Probing new physics in class-I B-meson decays into heavy-light final states

With updated experimental data and improved theoretical calculations, several significant deviations are observed between the Standard Model predictions and the experimental measurements of the branching ratios of $\bar{B}_{(s)}^0\to D_{(s)}^{(*)+} L^-$ decays, where $L$ is a light meson from the set $\{\pi,\rho,K^{(\ast)}\}$. Especially for the two channels $\bar{B}^0\to D^{+}K^-$ and $\bar{B}_{s}^0\to D_{s}^{+}\pi^-$, which are free of the weak annihilation contribution, the deviation can even reach 4-5$\sigma$. Here we exploit possible new-physics effects in these class-I non-leptonic $B$-meson decays within the framework of QCD factorization. Firstly, we perform a model-independent analysis of the effects from twenty linearly independent four-quark operators that can contribute, either directly or through operator mixing, to the quark-level $b\to c\bar u d(s)$ transitions. Under the combined constraints from the current experimental data, we find that the observed deviations could be well explained at the $2\sigma$ level by the new-physics four-quark operators with $\gamma^{\mu}(1-\gamma_5)\otimes\gamma_{\mu} (1-\gamma_5)$, $(1+\gamma_5)\otimes(1-\gamma_5)$ and $(1+\gamma_5)\otimes(1+\gamma_5)$ structures, while the ones with other Dirac structures fail to provide a consistent interpretation.

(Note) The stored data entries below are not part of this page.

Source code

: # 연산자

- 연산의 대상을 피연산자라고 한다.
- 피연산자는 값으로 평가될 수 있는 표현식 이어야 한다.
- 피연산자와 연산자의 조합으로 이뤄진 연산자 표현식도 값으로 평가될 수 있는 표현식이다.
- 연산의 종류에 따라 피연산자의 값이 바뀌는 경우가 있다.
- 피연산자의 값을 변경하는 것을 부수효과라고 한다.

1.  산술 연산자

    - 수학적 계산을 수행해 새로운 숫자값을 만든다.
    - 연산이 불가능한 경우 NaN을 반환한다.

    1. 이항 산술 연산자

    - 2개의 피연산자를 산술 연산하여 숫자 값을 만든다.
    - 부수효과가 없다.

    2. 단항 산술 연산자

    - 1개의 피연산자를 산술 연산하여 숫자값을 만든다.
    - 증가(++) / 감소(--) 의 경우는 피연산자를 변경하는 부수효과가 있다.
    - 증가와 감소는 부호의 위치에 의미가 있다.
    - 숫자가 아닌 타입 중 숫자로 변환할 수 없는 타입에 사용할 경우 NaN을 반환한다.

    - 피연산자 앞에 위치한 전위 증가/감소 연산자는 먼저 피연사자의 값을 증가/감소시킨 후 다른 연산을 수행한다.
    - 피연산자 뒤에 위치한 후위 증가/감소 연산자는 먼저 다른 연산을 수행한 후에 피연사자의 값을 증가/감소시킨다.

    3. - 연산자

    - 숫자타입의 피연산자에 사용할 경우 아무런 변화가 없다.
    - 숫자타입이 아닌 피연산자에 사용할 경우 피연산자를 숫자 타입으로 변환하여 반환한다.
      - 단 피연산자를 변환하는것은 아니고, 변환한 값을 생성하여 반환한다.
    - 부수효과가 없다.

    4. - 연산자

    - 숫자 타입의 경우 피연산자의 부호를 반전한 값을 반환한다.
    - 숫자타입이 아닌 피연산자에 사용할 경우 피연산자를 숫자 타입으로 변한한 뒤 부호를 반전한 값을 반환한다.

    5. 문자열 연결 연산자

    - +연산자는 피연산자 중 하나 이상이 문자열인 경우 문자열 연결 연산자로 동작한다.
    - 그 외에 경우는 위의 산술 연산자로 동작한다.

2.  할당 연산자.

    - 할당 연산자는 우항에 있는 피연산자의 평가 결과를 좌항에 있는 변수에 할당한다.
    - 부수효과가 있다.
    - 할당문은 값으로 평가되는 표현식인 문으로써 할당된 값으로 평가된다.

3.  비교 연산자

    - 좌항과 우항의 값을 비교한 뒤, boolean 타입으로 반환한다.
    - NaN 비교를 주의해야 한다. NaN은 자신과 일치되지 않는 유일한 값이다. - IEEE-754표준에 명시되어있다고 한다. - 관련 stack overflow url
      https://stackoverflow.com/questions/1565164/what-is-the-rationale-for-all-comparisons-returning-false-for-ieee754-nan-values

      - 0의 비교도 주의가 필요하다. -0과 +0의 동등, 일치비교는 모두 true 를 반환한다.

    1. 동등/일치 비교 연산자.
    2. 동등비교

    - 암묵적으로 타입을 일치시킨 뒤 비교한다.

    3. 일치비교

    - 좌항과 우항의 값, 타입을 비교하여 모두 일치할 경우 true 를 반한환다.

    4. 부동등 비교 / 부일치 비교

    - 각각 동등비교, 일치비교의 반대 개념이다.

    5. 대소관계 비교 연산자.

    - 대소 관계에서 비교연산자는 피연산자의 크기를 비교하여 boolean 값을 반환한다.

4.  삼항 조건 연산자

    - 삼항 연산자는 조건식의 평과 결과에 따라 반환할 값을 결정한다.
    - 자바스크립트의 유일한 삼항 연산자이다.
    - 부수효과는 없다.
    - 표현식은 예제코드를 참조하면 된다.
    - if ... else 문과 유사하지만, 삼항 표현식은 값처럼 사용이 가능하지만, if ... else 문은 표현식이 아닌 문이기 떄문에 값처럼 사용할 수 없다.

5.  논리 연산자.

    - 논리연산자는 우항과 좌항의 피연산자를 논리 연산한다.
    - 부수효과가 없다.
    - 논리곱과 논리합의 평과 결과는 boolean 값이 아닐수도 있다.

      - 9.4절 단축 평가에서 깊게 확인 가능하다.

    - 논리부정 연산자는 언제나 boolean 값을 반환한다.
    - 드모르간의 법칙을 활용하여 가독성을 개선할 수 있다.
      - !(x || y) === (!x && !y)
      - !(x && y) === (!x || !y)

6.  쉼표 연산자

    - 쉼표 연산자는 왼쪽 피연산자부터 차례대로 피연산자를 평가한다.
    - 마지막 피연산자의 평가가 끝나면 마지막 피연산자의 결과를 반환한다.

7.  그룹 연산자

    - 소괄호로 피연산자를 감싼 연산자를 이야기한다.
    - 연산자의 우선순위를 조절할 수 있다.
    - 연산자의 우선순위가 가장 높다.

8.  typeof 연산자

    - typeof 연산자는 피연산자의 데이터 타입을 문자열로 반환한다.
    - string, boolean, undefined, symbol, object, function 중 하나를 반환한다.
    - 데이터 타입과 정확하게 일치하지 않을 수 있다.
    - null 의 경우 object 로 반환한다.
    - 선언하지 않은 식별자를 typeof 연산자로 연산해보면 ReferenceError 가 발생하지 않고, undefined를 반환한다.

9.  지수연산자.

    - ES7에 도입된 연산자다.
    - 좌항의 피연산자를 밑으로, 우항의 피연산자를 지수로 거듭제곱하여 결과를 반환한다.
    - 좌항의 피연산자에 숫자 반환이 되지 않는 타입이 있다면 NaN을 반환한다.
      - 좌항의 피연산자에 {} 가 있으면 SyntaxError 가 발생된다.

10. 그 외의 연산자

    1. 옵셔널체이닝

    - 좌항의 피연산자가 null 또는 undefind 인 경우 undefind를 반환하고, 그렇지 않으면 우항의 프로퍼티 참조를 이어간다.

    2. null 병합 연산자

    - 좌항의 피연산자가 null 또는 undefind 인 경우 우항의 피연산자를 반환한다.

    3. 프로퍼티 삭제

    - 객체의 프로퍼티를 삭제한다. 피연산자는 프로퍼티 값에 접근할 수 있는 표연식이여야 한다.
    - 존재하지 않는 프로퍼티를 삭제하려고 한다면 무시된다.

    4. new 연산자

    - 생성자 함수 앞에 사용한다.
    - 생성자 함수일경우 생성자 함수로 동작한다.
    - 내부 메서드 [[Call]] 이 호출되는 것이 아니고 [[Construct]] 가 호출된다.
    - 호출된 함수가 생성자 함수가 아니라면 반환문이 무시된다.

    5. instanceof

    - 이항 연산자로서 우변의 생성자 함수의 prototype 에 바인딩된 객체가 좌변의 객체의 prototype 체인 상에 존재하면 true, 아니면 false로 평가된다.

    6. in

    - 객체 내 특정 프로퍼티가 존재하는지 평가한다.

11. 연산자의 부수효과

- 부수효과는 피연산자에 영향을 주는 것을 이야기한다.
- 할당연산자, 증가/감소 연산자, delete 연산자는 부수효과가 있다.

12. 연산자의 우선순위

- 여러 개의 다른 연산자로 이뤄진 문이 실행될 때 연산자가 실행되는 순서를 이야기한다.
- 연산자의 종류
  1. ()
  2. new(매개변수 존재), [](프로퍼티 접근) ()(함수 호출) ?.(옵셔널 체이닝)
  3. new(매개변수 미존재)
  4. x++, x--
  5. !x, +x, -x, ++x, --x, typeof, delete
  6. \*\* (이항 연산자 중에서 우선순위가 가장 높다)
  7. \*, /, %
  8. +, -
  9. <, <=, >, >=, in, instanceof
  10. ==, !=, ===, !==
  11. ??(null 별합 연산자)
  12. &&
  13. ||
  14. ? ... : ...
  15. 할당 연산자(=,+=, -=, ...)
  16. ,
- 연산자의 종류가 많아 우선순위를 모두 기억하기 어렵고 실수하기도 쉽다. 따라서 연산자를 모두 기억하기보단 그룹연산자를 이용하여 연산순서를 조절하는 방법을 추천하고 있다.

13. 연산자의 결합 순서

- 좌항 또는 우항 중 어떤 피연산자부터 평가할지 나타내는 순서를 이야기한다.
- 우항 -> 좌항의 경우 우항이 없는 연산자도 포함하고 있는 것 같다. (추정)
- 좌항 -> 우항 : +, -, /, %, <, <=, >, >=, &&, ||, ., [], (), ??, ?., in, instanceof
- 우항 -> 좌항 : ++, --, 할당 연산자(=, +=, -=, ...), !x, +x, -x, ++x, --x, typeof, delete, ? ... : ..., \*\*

Then, as two examples of model-dependent considerations, we discuss the case where the new-physics four-quark operators are generated by either a colorless charged gauge boson or a colorless charged scalar, with their masses fixed both at $1$ TeV. Constraints on the effective coefficients describing the couplings of these mediators to the relevant quarks are obtained by fitting to the current experimental data.